Un clin d’œil à Magritte

Pourtant, une âme créative côtoie son côté entrepreneuse. Au Château de Suronde, la quinqua accueille chaque année un artiste en résidence qui s’inspire du domaine pour son art. «Sur les étiquettes de nos vins, on peut admirer différentes réalisations artistiques intitulées L’œuvre et La Création. Bientôt, nous utiliserons de nouvelles dénominations qui reflètent également ma passion pour l’art. Nous pensons notamment à La Réaliste, L’Impressionniste et L’Expressionniste», s’enthousiasme la Belge.

© Adam Morton

Le Château de Minière profite lui aussi de l’amour que la propriétaire nourrit pour l’art. Pour la décoration intérieure, notamment sous la forme de tableaux et de lampes qu’un artiste local a réalisées avec des bouteilles en verre, mais aussi pour les noms de ses vins. «Par exemple, nous avons baptisé notre Blanc de Noir Ceci n’est pas un Blanc, en clin d’œil au raisin noir qui le compose et à la touche surréaliste belge.»

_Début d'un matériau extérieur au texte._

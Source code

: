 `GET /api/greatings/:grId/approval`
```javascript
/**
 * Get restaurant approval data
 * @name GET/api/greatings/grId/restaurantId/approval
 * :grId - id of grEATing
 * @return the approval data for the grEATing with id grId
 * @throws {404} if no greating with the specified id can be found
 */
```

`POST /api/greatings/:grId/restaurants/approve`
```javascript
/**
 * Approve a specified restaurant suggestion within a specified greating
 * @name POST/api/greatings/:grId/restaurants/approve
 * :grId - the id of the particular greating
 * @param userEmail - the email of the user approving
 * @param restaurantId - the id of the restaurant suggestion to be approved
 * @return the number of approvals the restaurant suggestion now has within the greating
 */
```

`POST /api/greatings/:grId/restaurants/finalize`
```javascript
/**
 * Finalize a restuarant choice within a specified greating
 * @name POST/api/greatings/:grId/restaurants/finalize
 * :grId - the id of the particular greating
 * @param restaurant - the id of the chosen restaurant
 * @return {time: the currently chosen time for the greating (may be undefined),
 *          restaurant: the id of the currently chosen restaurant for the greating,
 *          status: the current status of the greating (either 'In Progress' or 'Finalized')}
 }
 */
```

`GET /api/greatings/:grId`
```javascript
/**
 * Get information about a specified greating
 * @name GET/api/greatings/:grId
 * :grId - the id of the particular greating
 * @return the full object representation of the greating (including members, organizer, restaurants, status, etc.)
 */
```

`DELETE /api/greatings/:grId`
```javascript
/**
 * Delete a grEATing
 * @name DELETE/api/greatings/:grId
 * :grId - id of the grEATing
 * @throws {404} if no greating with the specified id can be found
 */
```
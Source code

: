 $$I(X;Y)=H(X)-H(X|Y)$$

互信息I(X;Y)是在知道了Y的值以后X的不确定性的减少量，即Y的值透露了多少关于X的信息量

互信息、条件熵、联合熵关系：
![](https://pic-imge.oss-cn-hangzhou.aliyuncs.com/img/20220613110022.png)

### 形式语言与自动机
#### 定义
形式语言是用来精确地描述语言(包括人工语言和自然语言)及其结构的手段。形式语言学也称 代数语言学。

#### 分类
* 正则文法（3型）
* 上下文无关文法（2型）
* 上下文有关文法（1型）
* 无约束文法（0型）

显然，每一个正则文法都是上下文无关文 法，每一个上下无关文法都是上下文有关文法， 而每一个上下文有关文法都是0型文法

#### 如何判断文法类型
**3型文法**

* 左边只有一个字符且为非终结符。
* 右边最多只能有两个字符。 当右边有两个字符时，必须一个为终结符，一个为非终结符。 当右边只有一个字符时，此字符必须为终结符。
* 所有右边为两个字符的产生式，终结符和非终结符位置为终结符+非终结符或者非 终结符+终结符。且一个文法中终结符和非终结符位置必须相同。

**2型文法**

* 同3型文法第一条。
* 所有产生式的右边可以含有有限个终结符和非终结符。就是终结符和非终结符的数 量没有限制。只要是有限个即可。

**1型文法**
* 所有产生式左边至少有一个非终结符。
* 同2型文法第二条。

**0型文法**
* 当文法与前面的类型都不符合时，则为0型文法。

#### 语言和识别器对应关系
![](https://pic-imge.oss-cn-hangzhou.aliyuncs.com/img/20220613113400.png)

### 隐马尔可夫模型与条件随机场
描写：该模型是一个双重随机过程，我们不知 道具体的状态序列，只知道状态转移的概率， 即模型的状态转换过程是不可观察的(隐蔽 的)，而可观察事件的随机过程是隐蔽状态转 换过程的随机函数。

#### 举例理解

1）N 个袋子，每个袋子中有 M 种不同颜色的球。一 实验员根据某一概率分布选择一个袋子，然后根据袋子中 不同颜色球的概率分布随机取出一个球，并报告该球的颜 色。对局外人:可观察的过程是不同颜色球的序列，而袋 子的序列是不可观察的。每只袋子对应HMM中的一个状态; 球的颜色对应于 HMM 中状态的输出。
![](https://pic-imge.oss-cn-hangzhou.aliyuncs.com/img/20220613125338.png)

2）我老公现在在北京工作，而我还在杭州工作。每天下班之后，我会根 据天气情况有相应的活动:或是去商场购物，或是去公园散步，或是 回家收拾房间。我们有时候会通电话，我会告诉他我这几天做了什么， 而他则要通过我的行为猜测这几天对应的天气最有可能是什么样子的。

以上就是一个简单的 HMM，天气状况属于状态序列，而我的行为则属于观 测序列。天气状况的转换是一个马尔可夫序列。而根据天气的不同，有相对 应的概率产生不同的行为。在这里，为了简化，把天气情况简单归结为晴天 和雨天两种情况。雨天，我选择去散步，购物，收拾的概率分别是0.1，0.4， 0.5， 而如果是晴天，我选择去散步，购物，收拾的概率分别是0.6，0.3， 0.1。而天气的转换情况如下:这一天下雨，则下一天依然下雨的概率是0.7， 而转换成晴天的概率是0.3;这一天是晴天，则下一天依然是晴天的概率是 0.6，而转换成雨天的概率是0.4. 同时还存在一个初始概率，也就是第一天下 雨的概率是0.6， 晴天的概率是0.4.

Ce domaine de la Loire aurait été une source d’inspiration pour Magritte, se dit-on lorsque la Master of Wine nous verse le dernier verre de rosé de ce séjour. Le soleil couchant offre une coloration rose orangé aux pierres à chaux du château. «Je peux enfin déguster du vin à mon aise moi aussi. Ce n’était pas possible pendant mon Master of Wine», confie la viticultrice en levant son verre. Puis elle ferme les yeux pour mieux savourer…

Moins mais mieux

«Je resterai toujours une fervente défenseuse d’un bon verre de vin. Tous les viticulteurs savent qu’un grand changement culturel s’opère, surtout en France. Alors qu’avant, aux repas ils servaient aux enfants du vin dilué, de plus en plus de Français font volontairement l’impasse sur l’alcool. C’est une évolution que je ne peux qu’acclamer. Mais en même temps, je crois qu’il doit rester de la place pour les vins bien faits, et que les gens doivent pouvoir choisir ce qu’ils veulent boire. Les vins à prix modérés qu’on sert à des réceptions ou qu’on achète au supermarché sont à mes yeux des calories perdues. En tant que Master of Wine, mon credo est et restera: buvez moins, mais buvez mieux.»

© Getty images

Bio express

Kathleen Van den Berghe a étudié le génie civil à l’UGent, puis obtenu un certificat en génie civil à l’université de Liège et un postgraduat en gestion immobilière à la Vlerick Management School.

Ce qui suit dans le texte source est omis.